■ **PROBLEM TO WORK ON**: For the entries below, the result should be an exact transcription of the lines from the one with "utilise 3 paramètres." up to and including the one with "En pratique il", and only those.

■ **EXTRACTED INFORMATION**:
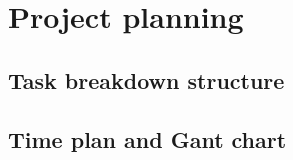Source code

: \chapter{Project planning}


\section{Task breakdown structure}






\section{Time plan and Gant chart}




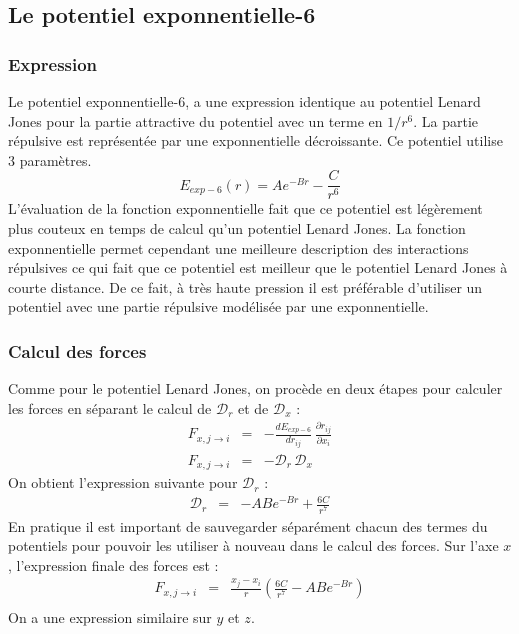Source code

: \documentclass[11pt,a4paper,fleqn]{book}
\begin{document}
\subsection{Le potentiel exponnentielle-6}

\subsubsection{Expression}

Le potentiel exponnentielle-6, a une expression identique au potentiel Lenard
Jones pour la partie attractive du potentiel avec un terme en $1/r^6$. La partie
répulsive est représentée par une exponnentielle décroissante. Ce potentiel 
utilise 3 paramètres.
%
\begin{equation} \label{eq_pot_exp-6}
	E_{exp-6}(r) = A e^{-Br} - \frac{C}{r^6}
\end{equation}
%
L'évaluation de la fonction exponnentielle fait que ce potentiel est légèrement
plus couteux en temps de calcul qu'un potentiel Lenard Jones. La fonction
exponnentielle permet cependant une meilleure description des interactions
répulsives ce qui fait que ce potentiel est meilleur que le potentiel
Lenard Jones à courte distance. De ce fait, à très haute pression il
est préférable d'utiliser un potentiel avec une partie répulsive
modélisée par une exponnentielle.

\subsubsection{Calcul des forces}

Comme pour le potentiel Lenard Jones, on procède en deux étapes pour 
calculer les forces en séparant le calcul de $\mathcal{D}_r$ et de
$\mathcal{D}_x$ :
%
\begin{eqnarray*}
	F_{x,j\rightarrow i} & = & -\frac{d E_{exp-6}}{d r_{ij}}\,\frac{\partial r_{ij}}{\partial x_i} \\
	F_{x,j\rightarrow i} & = & -\mathcal{D}_r \, \mathcal{D}_x \nonumber
\end{eqnarray*}
%
On obtient l'expression suivante pour $\mathcal{D}_r$ :
%
\begin{eqnarray}
	\mathcal{D}_r & = & -AB e^{-Br} + \frac{6C}{r^7}
\end{eqnarray}
%
En pratique il est important de sauvegarder séparément chacun des termes
du potentiels pour pouvoir les utiliser à nouveau dans le calcul
des forces. Sur l'axe $x$, l'expression finale des forces est : 
%
\begin{eqnarray*}
	F_{x,j\rightarrow i} & = & \frac{x_j-x_i}{r}\left(\frac{6C}{r^7}-AB e^{-Br} \right)\\
\end{eqnarray*}
%
On a une expression similaire sur $y$ et $z$.
\end{document}
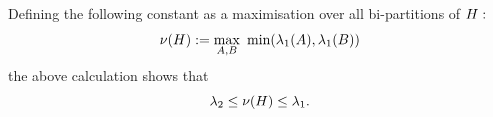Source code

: Defining the following constant as a maximisation over
all bi-partitions of $H:$
$$
    \nu(\Ham) := \max_{A, B}\ \mbox{min}(\lambda_1(A), \lambda_1(B))
$$
the above calculation shows that
$$
    \lambda_2 \le \nu(H) \le \lambda_1.
$$



%

%
%
%

%

%
%
%



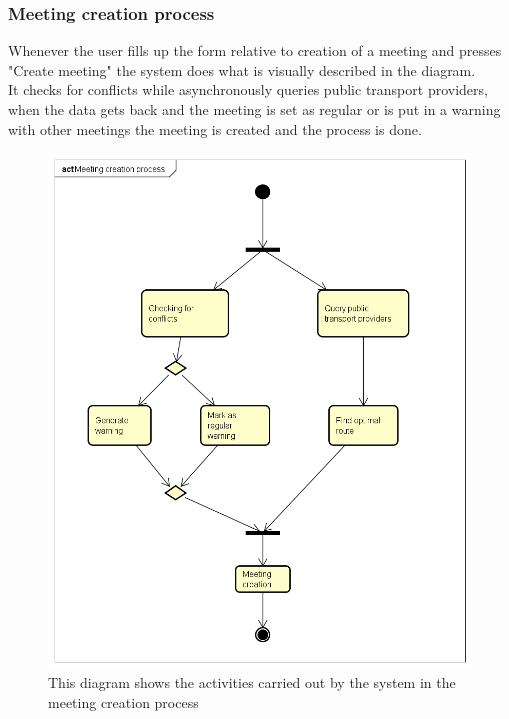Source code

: 
\subsubsection{Meeting creation process}
Whenever the user fills up the form relative to creation of a meeting and presses "Create meeting" the system does what is visually described in the diagram.
\\It checks for conflicts while asynchronously queries public transport providers, when the data gets back and the meeting is set as regular or is put in a warning with other meetings the meeting is created and the process is done.

\begin{figure}[htp] 

\includegraphics[width=\textwidth]{activitydiagrams/meetingcreationprocess} 
\caption{This diagram shows the activities carried out by the system in the meeting creation process} 
\label{fig:meetingcreationprocess} 
\end{figure} 
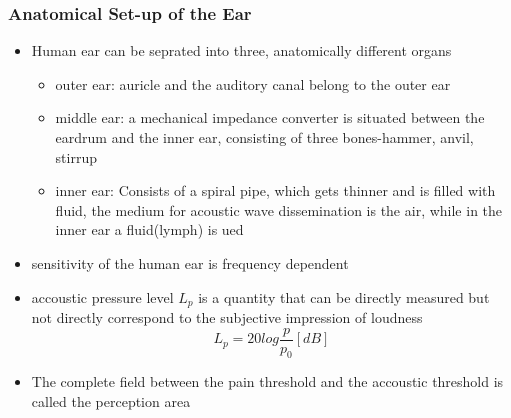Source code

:\documentclass{standalone}
\begin{document}
\subsubsection{Anatomical Set-up of the Ear}
\begin{itemize}
	\item Human ear can be seprated into three, anatomically different organs
		\begin{itemize}
			\item outer ear: auricle and the auditory canal belong to the outer ear
			\item middle ear: a mechanical impedance converter is situated between the eardrum and the inner ear, consisting of three bones-hammer, anvil, stirrup
			\item inner ear: Consists of a spiral pipe, which gets thinner and is filled with fluid, the medium for acoustic wave dissemination is the air, while in the inner ear a fluid(lymph) is ued
		\end{itemize}
	\item sensitivity of the human ear is frequency dependent
	\item accoustic pressure level $L_p$ is a quantity that can be directly measured but not directly correspond to the subjective impression of loudness
	\begin{equation}
	L_p = 20 log \frac{p}{p_0} [dB]
	\end{equation}
	\item The complete field between the pain threshold and the accoustic threshold is called the perception area
\end{itemize}
\end{document}
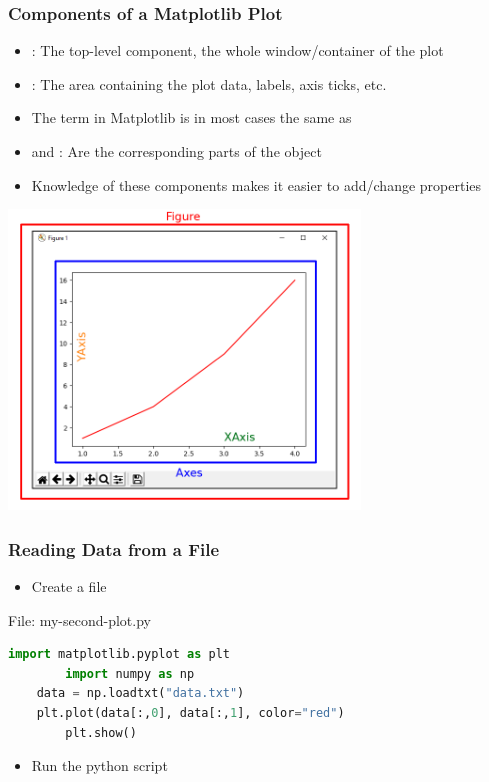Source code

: \begin{frame}[fragile]
	\frametitle{Components of a Matplotlib Plot}
    \begin{itemize}
      \item {}: The top-level component, the whole window/container of the plot
      \item {}: The area containing the plot data, labels, axis ticks, etc. 
      \item The term  in Matplotlib is in most cases the same as  
      \item {} and : Are the corresponding parts of the  object
      \item Knowledge of these components makes it easier to add/change properties 
    \end{itemize}
\end{frame}

\begin{frame}[fragile]
   \vspace{-1cm}
    \begin{center}
      \includegraphics[width=0.7\textwidth]{screenshots/plt-3.png}
    \end{center}						
\end{frame}

\begin{frame}[fragile]
	\frametitle{Reading Data from a File}
    \begin{itemize}
      \item Create a file 
    \end{itemize}
    \begin{block}{File: my-second-plot.py}
    \begin{lstlisting}[language=Python]
    import matplotlib.pyplot as plt
		import numpy as np
    data = np.loadtxt("data.txt")
    plt.plot(data[:,0], data[:,1], color="red")
		plt.show()
    \end{lstlisting}      
		\end{block}		
    \begin{itemize}
      \item Run the python script 
    \end{itemize}			
\end{frame}

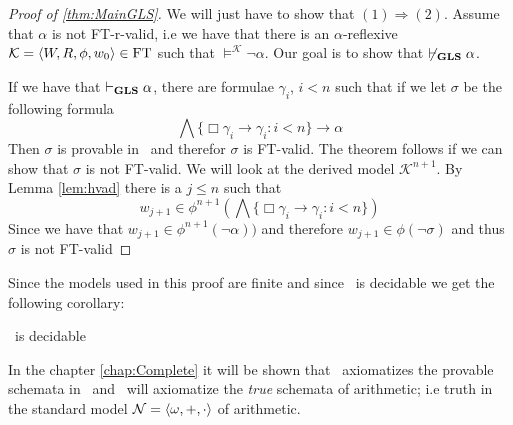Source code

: \documentclass[../main.tex]{subfiles}
\begin{document}
\begin{proof}[Proof of \ref{thm:MainGLS}]
	We will just have to show that $(1)\Rightarrow (2)$.
	Assume that $\alpha$ is not FT-r-valid, i.e we have that there is an
	$\alpha$-reflexive $\mathcal{K}=\langle W,R,\phi,w_0\rangle\in\text{FT}$ such
	that $\vDash^\mathcal{K}\neg\alpha$. Our goal is to show that
	$\not\vdash_{\text{\textbf{GLS}}}\alpha$.

	If we have that $\vdash_{\text{\textbf{GLS}}}\alpha$, there are formulae $\gamma_i$,
	$i<n$ such that if we let $\sigma$ be the following formula
	\[\bigwedge\{\Box\gamma_i\rightarrow\gamma_i:i<n\}\rightarrow\alpha\]
	Then $\sigma$ is provable in \GL\ and therefor $\sigma$ is FT-valid. The theorem
	follows if we can show that $\sigma$ is not FT-valid. We will look at
	the derived model $\mathcal{K}^{n+1}$. By Lemma \ref{lem:hvad} there is a
	$j\leq n$ such that
	\[w_{j+1}\in\phi^{n+1}(\bigwedge\{\Box\gamma_i\rightarrow\gamma_i:i<n\})\]
	Since we have that $w_{j+1}\in\phi^{n+1}(\neg\alpha))$ and therefore
	$w_{j+1}\in\phi(\neg\sigma)$ and thus $\sigma$ is not FT-valid
\end{proof}
Since the models used in this proof are finite and since \GL\ is decidable we get the following corollary:
\begin{cor}
	\GLS\ is decidable 
\end{cor}
In the chapter \ref{chap:Complete} it will be shown that \GL\ axiomatizes the
provable schemata in \PRA\ and \GLS\ will axiomatize the \textit{true} schemata
of arithmetic; i.e truth in the standard model $\mathcal{N}=\langle
\omega,+,\cdot\rangle$ of arithmetic.
\end{document}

■ **TASK RESPONSE**:
utilise 3 paramètres.
%
\begin{equation} \label{eq_pot_exp-6}
	E_{exp-6}(r) = A e^{-Br} - \frac{C}{r^6}
\end{equation}
%
L'évaluation de la fonction exponnentielle fait que ce potentiel est légèrement
plus couteux en temps de calcul qu'un potentiel Lenard Jones. La fonction
exponnentielle permet cependant une meilleure description des interactions
répulsives ce qui fait que ce potentiel est meilleur que le potentiel
Lenard Jones à courte distance. De ce fait, à très haute pression il
est préférable d'utiliser un potentiel avec une partie répulsive
modélisée par une exponnentielle.

\subsubsection{Calcul des forces}

Comme pour le potentiel Lenard Jones, on procède en deux étapes pour 
calculer les forces en séparant le calcul de $\mathcal{D}_r$ et de
$\mathcal{D}_x$ :
%
\begin{eqnarray*}
	F_{x,j\rightarrow i} & = & -\frac{d E_{exp-6}}{d r_{ij}}\,\frac{\partial r_{ij}}{\partial x_i} \\
	F_{x,j\rightarrow i} & = & -\mathcal{D}_r \, \mathcal{D}_x \nonumber
\end{eqnarray*}
%
On obtient l'expression suivante pour $\mathcal{D}_r$ :
%
\begin{eqnarray}
	\mathcal{D}_r & = & -AB e^{-Br} + \frac{6C}{r^7}
\end{eqnarray}
%
En pratique il est important de sauvegarder séparément chacun des termes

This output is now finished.